Abschließend zu den Ausführungen von Johannes Kopf: Er ist sich unsicher, ob man den Weg mit einer Wohnsitzauflage gehen sollte. Und wenn, dann nur unter bestimmten Voraussetzungen. Neben der Klärung der rechtlichen Möglichkeiten trägt er einen wichtigen arbeitsmarktpolitischen Gedanken vor: Seiner Meinung nach sei es notwendig, schon zu Beginn des Asylverfahrens mittels einer Grob-Kompetenzerhebung eine möglichst ausbildungsadäquate Verteilung (nach Arbeitskräftebedarf) der Geflüchteten auf die Bundesländer durchzuführen. »Ein Koch etwa wird sinnvollerweise in einer Tourismusregion untergebracht. Eine Residenzpflicht ohne Berücksichtigung der Qualifikation erscheint mir jedenfalls arbeitsmarktpolitisch unsinnig.«

Und er beendet seine Ausführungen, für einige sicher überraschend, mit dieser Überlegung:

»Allen diesen Überlegungen sollte aber die Vermeidung des "Zerreißens" von Familienstrukturen vorangestellt werden. Denn mit Trauer und Trennungsschmerz nimmt man kaum teil an der Gesellschaft, in der wir die Geflüchteten bestmöglich integriert sehen wollen.«

In Österreich geht die Diskussion derzeit munter weiter, vgl. hierzu beispielsweise den Artikel Gegenwind für Residenzpflicht von Hans Rosner. Auch hier werden die - letztendlich nicht befriedigend auflösbaren - Dilemmata, mit denen wir es auch in Deutschland zu tun haben, diskutiert:

»Was Wien ... bieten kann, sind Netzwerke - Verwandte, Bekannte und Bekannte von Verwandten. Ein Bett hier, eine Couch dort, häufig werden Asylberechtigte zu einer Art Bettgänger, wie im Wien des 19. Jahrhunderts.
In ländlichen Gebieten gibt es diese Netzwerke, die auch finanziell helfen können, kaum. "Dafür ist es oft leichter, im ländlichen Raum Wohnungen zu finden", erzählt Knapp.

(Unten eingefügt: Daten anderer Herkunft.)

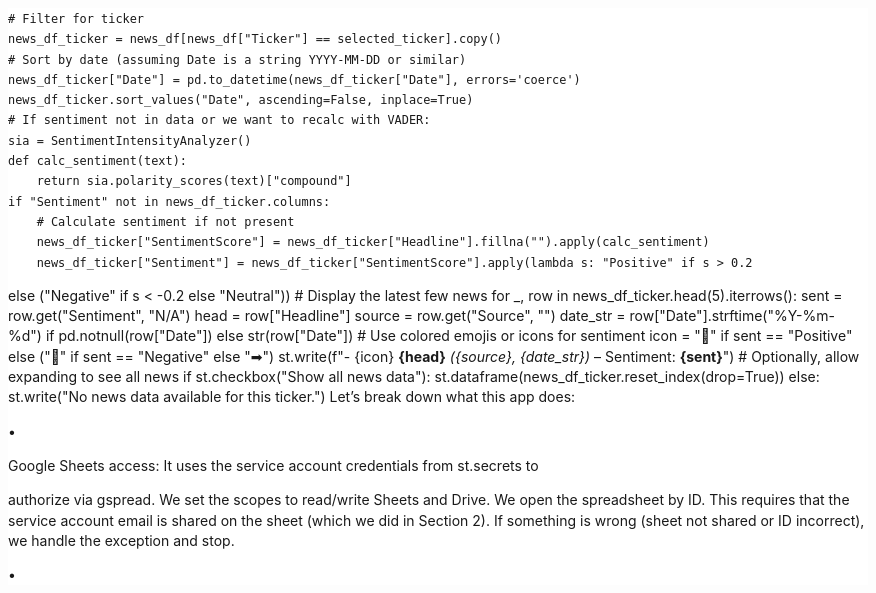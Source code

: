     # Filter for ticker 
    news_df_ticker = news_df[news_df["Ticker"] == selected_ticker].copy() 
    # Sort by date (assuming Date is a string YYYY-MM-DD or similar) 
    news_df_ticker["Date"] = pd.to_datetime(news_df_ticker["Date"], errors='coerce') 
    news_df_ticker.sort_values("Date", ascending=False, inplace=True) 
    # If sentiment not in data or we want to recalc with VADER: 
    sia = SentimentIntensityAnalyzer() 
    def calc_sentiment(text): 
        return sia.polarity_scores(text)["compound"] 
    if "Sentiment" not in news_df_ticker.columns: 
        # Calculate sentiment if not present 
        news_df_ticker["SentimentScore"] = news_df_ticker["Headline"].fillna("").apply(calc_sentiment) 
        news_df_ticker["Sentiment"] = news_df_ticker["SentimentScore"].apply(lambda s: "Positive" if s > 0.2 
else ("Negative" if s < -0.2 else "Neutral")) 
    # Display the latest few news 
    for _, row in news_df_ticker.head(5).iterrows(): 
        sent = row.get("Sentiment", "N/A") 
        head = row["Headline"] 
        source = row.get("Source", "") 
        date_str = row["Date"].strftime("%Y-%m-%d") if pd.notnull(row["Date"]) else str(row["Date"]) 
        # Use colored emojis or icons for sentiment 
        icon = "🔼" if sent == "Positive" else ("🔽" if sent == "Negative" else "➡") 
        st.write(f"- {icon} **{head}** *({source}, {date_str})* – Sentiment: **{sent}**") 
    # Optionally, allow expanding to see all news 
    if st.checkbox("Show all news data"): 
        st.dataframe(news_df_ticker.reset_index(drop=True)) 
else: 
    st.write("No news data available for this ticker.") 
Let’s break down what this app does: 

• 

Google Sheets access: It uses the service account credentials from st.secrets to 

authorize via gspread. We set the scopes to read/write Sheets and Drive. We open the spreadsheet by 
ID. This requires that the service account email is shared on the sheet (which we did in Section 2). If 
something is wrong (sheet not shared or ID incorrect), we handle the exception and stop. 

• 

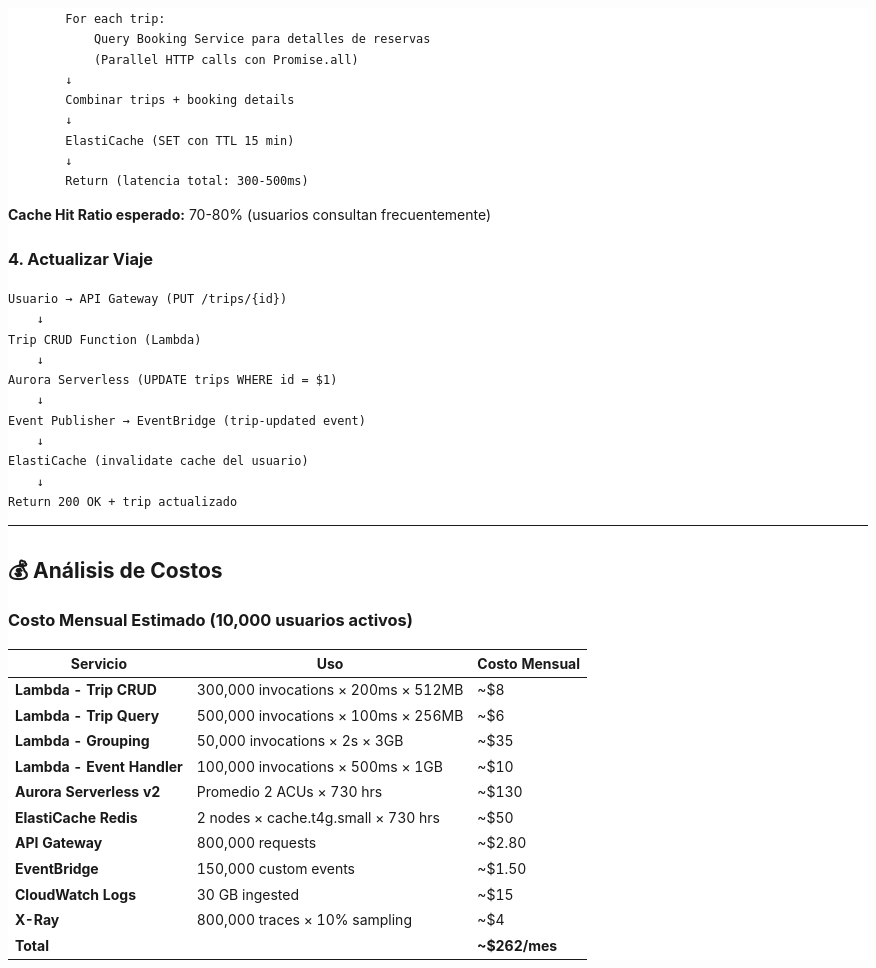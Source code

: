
 ```
        For each trip:
            Query Booking Service para detalles de reservas
            (Parallel HTTP calls con Promise.all)
        ↓
        Combinar trips + booking details
        ↓
        ElastiCache (SET con TTL 15 min)
        ↓
        Return (latencia total: 300-500ms)
```

**Cache Hit Ratio esperado:** 70-80% (usuarios consultan frecuentemente)

### 4. Actualizar Viaje

```
Usuario → API Gateway (PUT /trips/{id})
    ↓
Trip CRUD Function (Lambda)
    ↓
Aurora Serverless (UPDATE trips WHERE id = $1)
    ↓
Event Publisher → EventBridge (trip-updated event)
    ↓
ElastiCache (invalidate cache del usuario)
    ↓
Return 200 OK + trip actualizado
```

---

## 💰 Análisis de Costos

### Costo Mensual Estimado (10,000 usuarios activos)

| Servicio | Uso | Costo Mensual |
|----------|-----|---------------|
| **Lambda - Trip CRUD** | 300,000 invocations × 200ms × 512MB | ~$8 |
| **Lambda - Trip Query** | 500,000 invocations × 100ms × 256MB | ~$6 |
| **Lambda - Grouping** | 50,000 invocations × 2s × 3GB | ~$35 |
| **Lambda - Event Handler** | 100,000 invocations × 500ms × 1GB | ~$10 |
| **Aurora Serverless v2** | Promedio 2 ACUs × 730 hrs | ~$130 |
| **ElastiCache Redis** | 2 nodes × cache.t4g.small × 730 hrs | ~$50 |
| **API Gateway** | 800,000 requests | ~$2.80 |
| **EventBridge** | 150,000 custom events | ~$1.50 |
| **CloudWatch Logs** | 30 GB ingested | ~$15 |
| **X-Ray** | 800,000 traces × 10% sampling | ~$4 |
| **Total** | | **~$262/mes** |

Die Krux dabei: Überall dort, wo Wohnraum verfügbar und günstig ist, sind Arbeitsplätze eher Mangelware. Ein Beispiel dafür ist die steirische Gemeinde St. Stefan ob Stainz. Seit Jahren schon wohnen hier, in der Nähe von Graz, Asylwerber. "Geblieben ist noch keiner", sagt Bürgermeister Stephan Oswald.
Integrationspolitisch - das zeigt die Erfahrung - ist es in kleineren Gemeinden für Flüchtlinge oft leichter, gesellschaftlichen Anschluss zu finden. Die Gefahr, mangels Jobs länger in der Mindestsicherung zu bleiben, ist jedoch deutlich größer. Zumal Flüchtlinge auch immobiler sind. Ein Auto muss man sich erst einmal leisten können ... Derzeit funktioniert der Start ins neue Leben andersrum: erst die Wohnung, dann die Arbeit. Und das ist in Städten deutlich einfacher, da durch öffentliche Verkehrsmittel mehr Arbeitsstellen in kurzer Zeit erreichbar sind.«

Und wenn man dennoch eine Wohnsitzauflage verhängen will, dann sollte man nicht vergessen, das bis zum Ende zu denken. Also wer macht was, wenn sich der eine oder andere nicht daran hält? Schafft man sich bzw. den heute doch schon mehr als belasteten Behörden noch deutlich mehr zusätzliche Arbeit? Zahlreiche offene Fragen, die man aber nun mal nicht wegwischen kann bzw. sollte, nur um scheinbar einfache Antworten verkaufen zu können.